Stored data:

::::

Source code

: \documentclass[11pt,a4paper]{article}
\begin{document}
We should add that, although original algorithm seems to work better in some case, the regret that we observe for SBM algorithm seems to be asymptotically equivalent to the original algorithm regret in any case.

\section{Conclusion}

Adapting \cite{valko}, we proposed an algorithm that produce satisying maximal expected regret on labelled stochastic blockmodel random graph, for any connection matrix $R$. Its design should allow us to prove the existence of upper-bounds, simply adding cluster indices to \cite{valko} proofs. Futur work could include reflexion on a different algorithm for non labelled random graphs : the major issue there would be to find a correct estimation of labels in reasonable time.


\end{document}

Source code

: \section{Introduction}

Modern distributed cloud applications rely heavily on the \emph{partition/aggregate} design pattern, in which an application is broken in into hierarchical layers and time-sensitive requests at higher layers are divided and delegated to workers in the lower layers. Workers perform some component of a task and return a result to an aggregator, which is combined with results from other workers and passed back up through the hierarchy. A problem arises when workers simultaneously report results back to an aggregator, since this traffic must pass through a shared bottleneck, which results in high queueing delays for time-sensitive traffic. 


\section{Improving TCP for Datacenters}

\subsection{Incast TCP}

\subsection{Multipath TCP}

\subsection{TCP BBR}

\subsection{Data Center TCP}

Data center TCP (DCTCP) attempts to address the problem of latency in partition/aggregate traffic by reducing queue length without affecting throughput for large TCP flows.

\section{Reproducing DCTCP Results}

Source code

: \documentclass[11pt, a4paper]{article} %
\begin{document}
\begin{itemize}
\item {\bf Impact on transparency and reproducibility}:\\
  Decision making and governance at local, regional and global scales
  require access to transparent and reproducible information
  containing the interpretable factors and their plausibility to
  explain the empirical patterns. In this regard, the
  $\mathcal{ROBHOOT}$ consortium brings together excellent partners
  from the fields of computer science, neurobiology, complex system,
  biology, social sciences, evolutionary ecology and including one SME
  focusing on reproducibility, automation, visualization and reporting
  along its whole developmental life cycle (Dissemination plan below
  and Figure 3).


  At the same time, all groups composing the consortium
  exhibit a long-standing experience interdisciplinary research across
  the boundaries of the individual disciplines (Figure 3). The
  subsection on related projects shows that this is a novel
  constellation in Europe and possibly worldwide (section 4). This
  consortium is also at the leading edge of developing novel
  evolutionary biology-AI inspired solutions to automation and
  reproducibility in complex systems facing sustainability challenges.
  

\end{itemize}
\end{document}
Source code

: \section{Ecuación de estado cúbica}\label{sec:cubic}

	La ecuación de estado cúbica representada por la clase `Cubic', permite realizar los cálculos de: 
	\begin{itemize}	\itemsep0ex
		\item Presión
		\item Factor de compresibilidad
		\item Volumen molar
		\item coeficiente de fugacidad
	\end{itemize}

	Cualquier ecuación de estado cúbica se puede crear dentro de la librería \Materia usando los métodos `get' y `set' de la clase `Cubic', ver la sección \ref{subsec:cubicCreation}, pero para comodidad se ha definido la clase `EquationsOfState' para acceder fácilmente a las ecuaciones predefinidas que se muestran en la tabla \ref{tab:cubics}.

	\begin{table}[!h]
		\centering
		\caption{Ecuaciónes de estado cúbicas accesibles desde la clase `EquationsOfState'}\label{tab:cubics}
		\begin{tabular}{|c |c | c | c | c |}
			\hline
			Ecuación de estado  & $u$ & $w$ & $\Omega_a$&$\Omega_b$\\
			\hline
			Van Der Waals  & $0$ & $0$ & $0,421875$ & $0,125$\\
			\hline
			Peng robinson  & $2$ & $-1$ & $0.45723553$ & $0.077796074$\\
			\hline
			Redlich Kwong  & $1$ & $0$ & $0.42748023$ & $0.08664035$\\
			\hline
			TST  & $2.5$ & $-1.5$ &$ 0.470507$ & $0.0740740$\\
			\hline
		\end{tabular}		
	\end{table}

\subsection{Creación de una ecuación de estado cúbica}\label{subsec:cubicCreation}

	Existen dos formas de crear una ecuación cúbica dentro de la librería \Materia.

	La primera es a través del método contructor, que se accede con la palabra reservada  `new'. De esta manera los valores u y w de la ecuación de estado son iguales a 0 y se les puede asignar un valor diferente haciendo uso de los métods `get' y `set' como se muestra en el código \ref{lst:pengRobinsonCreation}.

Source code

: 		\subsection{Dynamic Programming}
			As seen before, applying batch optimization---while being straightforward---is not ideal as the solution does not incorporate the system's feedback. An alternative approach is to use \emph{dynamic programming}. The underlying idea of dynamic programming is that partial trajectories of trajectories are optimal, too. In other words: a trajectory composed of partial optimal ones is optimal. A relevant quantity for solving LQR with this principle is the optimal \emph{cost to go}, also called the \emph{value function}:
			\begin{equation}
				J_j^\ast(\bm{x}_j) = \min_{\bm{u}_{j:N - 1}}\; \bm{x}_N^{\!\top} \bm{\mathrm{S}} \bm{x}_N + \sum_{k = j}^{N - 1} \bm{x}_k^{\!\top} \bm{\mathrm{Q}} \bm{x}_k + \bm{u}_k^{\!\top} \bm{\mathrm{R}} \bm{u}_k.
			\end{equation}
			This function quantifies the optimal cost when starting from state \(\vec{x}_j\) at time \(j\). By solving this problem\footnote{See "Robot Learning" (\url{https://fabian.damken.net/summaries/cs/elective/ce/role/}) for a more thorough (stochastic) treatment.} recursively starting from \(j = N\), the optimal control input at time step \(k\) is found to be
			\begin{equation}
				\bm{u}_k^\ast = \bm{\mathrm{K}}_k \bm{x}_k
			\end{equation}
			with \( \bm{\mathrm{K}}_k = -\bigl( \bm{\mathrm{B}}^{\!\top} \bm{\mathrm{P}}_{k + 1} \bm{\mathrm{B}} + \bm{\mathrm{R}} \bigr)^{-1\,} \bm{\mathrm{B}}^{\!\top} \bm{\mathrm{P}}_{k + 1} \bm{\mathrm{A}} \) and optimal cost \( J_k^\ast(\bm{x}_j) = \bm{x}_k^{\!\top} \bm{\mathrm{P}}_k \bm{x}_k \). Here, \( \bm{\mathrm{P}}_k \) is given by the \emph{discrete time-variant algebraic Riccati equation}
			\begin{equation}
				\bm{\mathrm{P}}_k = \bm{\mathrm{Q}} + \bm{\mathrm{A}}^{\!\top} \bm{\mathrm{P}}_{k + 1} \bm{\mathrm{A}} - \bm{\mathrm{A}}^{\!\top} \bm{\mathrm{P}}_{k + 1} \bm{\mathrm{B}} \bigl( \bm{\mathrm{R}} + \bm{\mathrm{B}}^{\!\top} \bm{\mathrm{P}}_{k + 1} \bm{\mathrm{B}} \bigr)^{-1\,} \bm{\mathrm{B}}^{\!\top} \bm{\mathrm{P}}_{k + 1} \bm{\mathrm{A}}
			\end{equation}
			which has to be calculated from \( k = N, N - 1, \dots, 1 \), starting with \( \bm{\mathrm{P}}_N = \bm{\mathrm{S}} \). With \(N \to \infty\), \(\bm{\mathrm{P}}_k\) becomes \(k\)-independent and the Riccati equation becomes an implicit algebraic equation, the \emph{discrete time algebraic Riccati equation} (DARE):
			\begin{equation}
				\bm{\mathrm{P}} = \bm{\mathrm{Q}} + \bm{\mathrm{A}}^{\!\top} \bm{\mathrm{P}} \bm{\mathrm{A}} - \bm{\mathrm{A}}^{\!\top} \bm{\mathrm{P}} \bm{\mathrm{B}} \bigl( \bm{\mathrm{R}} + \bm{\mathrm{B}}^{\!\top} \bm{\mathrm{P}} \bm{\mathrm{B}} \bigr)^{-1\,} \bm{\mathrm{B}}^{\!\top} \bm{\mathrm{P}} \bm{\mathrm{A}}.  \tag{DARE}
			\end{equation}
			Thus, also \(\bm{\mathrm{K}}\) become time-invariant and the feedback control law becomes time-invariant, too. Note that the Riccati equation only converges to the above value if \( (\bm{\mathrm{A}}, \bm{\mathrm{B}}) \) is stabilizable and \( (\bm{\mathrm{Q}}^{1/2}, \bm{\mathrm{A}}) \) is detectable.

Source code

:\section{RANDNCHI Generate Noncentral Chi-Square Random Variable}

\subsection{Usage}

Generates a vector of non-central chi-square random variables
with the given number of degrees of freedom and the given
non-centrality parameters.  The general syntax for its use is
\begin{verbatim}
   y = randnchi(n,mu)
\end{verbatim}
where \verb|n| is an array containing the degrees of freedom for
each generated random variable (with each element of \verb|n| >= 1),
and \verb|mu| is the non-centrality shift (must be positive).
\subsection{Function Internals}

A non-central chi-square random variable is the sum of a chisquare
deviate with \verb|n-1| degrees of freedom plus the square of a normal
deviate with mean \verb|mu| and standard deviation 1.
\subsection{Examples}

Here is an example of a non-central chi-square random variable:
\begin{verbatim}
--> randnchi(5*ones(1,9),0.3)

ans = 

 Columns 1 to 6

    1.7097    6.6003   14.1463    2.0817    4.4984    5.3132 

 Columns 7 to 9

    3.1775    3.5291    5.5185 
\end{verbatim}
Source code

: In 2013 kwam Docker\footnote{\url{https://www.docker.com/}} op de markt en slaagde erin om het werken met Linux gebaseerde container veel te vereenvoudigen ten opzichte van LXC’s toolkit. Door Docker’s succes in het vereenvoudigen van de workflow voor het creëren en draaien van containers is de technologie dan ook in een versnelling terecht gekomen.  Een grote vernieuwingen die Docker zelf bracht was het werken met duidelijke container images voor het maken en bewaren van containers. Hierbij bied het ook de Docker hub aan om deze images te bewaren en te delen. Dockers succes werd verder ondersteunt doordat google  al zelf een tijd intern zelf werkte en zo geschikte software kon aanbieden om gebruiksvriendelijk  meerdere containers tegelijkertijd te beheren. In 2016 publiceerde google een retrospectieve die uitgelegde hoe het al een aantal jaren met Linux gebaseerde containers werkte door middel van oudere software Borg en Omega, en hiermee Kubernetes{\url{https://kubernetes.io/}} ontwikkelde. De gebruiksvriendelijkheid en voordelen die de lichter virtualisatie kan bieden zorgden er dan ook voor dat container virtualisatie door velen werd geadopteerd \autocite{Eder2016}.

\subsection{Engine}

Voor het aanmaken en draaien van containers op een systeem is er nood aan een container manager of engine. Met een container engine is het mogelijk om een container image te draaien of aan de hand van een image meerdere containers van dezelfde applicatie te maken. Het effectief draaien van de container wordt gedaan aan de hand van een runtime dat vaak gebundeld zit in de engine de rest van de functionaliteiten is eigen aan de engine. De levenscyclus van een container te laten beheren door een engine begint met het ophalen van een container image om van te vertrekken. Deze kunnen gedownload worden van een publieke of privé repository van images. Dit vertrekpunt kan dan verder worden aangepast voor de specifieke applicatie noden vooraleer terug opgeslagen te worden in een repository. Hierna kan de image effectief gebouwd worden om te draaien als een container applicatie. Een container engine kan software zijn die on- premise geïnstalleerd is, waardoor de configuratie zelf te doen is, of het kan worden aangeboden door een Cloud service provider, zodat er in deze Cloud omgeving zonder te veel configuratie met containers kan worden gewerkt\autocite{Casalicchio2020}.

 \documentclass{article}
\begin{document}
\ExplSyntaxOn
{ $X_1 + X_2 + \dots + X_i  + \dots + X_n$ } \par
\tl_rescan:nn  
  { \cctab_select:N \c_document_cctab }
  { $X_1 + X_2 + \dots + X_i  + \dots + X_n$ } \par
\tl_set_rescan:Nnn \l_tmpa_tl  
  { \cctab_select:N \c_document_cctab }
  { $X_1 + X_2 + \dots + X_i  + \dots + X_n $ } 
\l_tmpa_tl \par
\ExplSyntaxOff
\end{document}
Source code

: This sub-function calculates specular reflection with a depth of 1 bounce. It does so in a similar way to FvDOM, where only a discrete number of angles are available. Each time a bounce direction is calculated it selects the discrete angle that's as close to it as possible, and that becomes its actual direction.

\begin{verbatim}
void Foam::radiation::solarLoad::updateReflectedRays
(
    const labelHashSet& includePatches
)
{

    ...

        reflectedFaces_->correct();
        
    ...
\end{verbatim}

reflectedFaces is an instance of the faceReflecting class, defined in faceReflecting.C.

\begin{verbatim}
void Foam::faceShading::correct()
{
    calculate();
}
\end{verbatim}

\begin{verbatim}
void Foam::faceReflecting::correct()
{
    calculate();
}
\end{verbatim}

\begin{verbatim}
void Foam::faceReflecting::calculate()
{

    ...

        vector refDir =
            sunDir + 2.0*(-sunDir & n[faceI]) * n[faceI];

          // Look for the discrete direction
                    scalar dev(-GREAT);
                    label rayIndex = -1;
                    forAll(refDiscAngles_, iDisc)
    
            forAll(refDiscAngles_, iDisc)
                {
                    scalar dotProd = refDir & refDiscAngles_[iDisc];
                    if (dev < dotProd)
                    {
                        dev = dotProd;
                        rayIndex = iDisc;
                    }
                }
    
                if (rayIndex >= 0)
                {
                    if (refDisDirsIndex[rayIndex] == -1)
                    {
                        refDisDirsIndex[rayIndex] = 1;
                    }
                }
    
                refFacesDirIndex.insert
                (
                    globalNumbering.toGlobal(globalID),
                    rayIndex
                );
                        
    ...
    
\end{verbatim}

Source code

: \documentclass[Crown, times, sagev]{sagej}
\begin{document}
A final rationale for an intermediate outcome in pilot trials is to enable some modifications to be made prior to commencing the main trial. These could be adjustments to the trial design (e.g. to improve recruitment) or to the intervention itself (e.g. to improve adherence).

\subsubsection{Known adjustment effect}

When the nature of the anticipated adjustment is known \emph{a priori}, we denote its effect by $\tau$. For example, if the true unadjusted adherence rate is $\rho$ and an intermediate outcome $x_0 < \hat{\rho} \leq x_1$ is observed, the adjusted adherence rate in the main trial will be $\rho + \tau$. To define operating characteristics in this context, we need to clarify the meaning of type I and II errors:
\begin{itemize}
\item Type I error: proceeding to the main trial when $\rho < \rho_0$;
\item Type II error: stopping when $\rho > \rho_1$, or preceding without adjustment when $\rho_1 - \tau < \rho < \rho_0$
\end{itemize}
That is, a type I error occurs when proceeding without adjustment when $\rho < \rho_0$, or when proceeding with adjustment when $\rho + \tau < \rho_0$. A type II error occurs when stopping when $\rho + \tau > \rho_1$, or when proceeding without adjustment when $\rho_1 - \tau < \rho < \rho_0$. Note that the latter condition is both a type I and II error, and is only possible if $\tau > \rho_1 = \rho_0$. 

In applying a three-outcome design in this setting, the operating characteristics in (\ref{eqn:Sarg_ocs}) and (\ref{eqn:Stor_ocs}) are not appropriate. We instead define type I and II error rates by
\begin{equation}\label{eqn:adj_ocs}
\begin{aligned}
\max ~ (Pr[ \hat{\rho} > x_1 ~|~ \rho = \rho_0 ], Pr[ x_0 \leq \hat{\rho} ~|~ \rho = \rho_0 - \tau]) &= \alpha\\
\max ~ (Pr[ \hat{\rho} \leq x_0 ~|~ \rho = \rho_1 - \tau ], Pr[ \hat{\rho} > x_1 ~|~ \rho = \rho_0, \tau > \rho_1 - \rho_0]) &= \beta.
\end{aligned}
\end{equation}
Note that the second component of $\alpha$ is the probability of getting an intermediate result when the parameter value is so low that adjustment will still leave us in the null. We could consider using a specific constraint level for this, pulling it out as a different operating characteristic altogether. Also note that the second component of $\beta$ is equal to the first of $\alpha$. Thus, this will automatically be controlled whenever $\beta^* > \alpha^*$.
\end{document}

::::

Gather up the lines containing the word "automation" from these records and copy them.

  focusing on reproducibility, automation, visualization and reporting
  evolutionary biology-AI inspired solutions to automation and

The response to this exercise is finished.